WHAT IS BEING ASKED:
Show every line from the entries that follow which holds the word "includegraphics".

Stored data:
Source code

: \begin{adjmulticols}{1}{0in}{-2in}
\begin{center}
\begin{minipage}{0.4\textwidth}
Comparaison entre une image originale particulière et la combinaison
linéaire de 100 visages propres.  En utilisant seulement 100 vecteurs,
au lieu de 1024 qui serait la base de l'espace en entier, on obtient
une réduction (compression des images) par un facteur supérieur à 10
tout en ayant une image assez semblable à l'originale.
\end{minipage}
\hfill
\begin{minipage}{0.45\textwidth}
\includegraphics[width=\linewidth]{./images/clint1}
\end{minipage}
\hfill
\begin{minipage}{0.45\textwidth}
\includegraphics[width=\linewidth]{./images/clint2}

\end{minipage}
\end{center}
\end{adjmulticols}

TASK SOLUTION:
\includegraphics[width=\linewidth]{./images/clint1}
\includegraphics[width=\linewidth]{./images/clint2}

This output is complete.